▶

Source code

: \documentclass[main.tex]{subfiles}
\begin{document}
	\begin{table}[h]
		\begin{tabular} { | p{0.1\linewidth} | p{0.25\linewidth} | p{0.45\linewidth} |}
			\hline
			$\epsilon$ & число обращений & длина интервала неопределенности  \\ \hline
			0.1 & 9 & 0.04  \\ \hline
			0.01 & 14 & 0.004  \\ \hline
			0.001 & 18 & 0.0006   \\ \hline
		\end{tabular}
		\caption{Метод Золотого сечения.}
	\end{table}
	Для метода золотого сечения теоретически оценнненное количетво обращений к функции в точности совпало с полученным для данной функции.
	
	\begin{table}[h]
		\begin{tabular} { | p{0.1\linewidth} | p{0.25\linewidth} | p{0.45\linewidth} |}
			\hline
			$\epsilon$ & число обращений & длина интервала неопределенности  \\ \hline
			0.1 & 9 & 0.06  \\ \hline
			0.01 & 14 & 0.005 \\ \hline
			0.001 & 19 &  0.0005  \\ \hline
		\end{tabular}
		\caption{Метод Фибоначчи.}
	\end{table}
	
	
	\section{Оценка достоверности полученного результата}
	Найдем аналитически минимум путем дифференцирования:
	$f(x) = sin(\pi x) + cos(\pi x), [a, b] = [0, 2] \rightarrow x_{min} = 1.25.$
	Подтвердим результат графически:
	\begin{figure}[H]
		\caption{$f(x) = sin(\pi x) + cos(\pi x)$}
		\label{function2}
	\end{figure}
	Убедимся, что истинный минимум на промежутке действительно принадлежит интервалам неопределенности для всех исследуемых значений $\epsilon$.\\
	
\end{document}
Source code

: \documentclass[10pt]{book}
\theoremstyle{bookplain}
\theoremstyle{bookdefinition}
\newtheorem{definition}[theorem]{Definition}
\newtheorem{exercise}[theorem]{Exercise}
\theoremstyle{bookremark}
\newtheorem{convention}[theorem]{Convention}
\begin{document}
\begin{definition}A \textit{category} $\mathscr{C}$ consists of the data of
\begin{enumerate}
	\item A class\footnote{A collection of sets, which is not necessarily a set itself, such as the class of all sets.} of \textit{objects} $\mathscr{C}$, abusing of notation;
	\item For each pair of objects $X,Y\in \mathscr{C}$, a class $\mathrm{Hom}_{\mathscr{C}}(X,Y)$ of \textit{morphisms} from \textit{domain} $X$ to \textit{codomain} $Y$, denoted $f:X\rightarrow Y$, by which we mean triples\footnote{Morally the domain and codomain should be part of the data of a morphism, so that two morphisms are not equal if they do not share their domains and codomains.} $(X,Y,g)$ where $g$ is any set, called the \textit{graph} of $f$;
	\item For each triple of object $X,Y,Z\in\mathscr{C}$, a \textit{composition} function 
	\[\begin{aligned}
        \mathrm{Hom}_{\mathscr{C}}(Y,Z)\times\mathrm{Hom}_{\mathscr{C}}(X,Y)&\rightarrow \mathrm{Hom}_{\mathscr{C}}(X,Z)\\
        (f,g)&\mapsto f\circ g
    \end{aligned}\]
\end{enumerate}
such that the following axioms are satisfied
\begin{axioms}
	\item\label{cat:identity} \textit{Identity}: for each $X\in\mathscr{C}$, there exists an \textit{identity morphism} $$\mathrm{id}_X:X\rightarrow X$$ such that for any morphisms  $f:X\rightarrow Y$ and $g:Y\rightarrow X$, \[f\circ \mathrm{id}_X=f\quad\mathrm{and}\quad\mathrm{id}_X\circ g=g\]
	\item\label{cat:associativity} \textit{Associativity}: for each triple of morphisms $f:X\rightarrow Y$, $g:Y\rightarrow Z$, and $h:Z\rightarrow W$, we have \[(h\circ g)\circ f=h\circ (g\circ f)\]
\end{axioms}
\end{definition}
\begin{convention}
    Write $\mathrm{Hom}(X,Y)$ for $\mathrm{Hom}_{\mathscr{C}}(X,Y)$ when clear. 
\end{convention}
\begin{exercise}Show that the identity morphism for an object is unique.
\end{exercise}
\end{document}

◀

Your job is to set down the whole listing a second time, exactly.

Source code

: \documentclass[main.tex]{subfiles}
\begin{document}
	\begin{table}[h]
		\begin{tabular} { | p{0.1\linewidth} | p{0.25\linewidth} | p{0.45\linewidth} |}
			\hline
			$\epsilon$ & число обращений & длина интервала неопределенности  \\ \hline
			0.1 & 9 & 0.04  \\ \hline
			0.01 & 14 & 0.004  \\ \hline
			0.001 & 18 & 0.0006   \\ \hline
		\end{tabular}
		\caption{Метод Золотого сечения.}
	\end{table}
	Для метода золотого сечения теоретически оценнненное количетво обращений к функции в точности совпало с полученным для данной функции.
	
	\begin{table}[h]
		\begin{tabular} { | p{0.1\linewidth} | p{0.25\linewidth} | p{0.45\linewidth} |}
			\hline
			$\epsilon$ & число обращений & длина интервала неопределенности  \\ \hline
			0.1 & 9 & 0.06  \\ \hline
			0.01 & 14 & 0.005 \\ \hline
			0.001 & 19 &  0.0005  \\ \hline
		\end{tabular}
		\caption{Метод Фибоначчи.}
	\end{table}
	
	
	\section{Оценка достоверности полученного результата}
	Найдем аналитически минимум путем дифференцирования:
	$f(x) = sin(\pi x) + cos(\pi x), [a, b] = [0, 2] \rightarrow x_{min} = 1.25.$
	Подтвердим результат графически:
	\begin{figure}[H]
		\caption{$f(x) = sin(\pi x) + cos(\pi x)$}
		\label{function2}
	\end{figure}
	Убедимся, что истинный минимум на промежутке действительно принадлежит интервалам неопределенности для всех исследуемых значений $\epsilon$.\\
	
\end{document}
Source code

: \documentclass[10pt]{book}
\theoremstyle{bookplain}
\theoremstyle{bookdefinition}
\newtheorem{definition}[theorem]{Definition}
\newtheorem{exercise}[theorem]{Exercise}
\theoremstyle{bookremark}
\newtheorem{convention}[theorem]{Convention}
\begin{document}
\begin{definition}A \textit{category} $\mathscr{C}$ consists of the data of
\begin{enumerate}
	\item A class\footnote{A collection of sets, which is not necessarily a set itself, such as the class of all sets.} of \textit{objects} $\mathscr{C}$, abusing of notation;
	\item For each pair of objects $X,Y\in \mathscr{C}$, a class $\mathrm{Hom}_{\mathscr{C}}(X,Y)$ of \textit{morphisms} from \textit{domain} $X$ to \textit{codomain} $Y$, denoted $f:X\rightarrow Y$, by which we mean triples\footnote{Morally the domain and codomain should be part of the data of a morphism, so that two morphisms are not equal if they do not share their domains and codomains.} $(X,Y,g)$ where $g$ is any set, called the \textit{graph} of $f$;
	\item For each triple of object $X,Y,Z\in\mathscr{C}$, a \textit{composition} function 
	\[\begin{aligned}
        \mathrm{Hom}_{\mathscr{C}}(Y,Z)\times\mathrm{Hom}_{\mathscr{C}}(X,Y)&\rightarrow \mathrm{Hom}_{\mathscr{C}}(X,Z)\\
        (f,g)&\mapsto f\circ g
    \end{aligned}\]
\end{enumerate}
such that the following axioms are satisfied
\begin{axioms}
	\item\label{cat:identity} \textit{Identity}: for each $X\in\mathscr{C}$, there exists an \textit{identity morphism} $$\mathrm{id}_X:X\rightarrow X$$ such that for any morphisms  $f:X\rightarrow Y$ and $g:Y\rightarrow X$, \[f\circ \mathrm{id}_X=f\quad\mathrm{and}\quad\mathrm{id}_X\circ g=g\]
	\item\label{cat:associativity} \textit{Associativity}: for each triple of morphisms $f:X\rightarrow Y$, $g:Y\rightarrow Z$, and $h:Z\rightarrow W$, we have \[(h\circ g)\circ f=h\circ (g\circ f)\]
\end{axioms}
\end{definition}
\begin{convention}
    Write $\mathrm{Hom}(X,Y)$ for $\mathrm{Hom}_{\mathscr{C}}(X,Y)$ when clear. 
\end{convention}
\begin{exercise}Show that the identity morphism for an object is unique.
\end{exercise}
\end{document}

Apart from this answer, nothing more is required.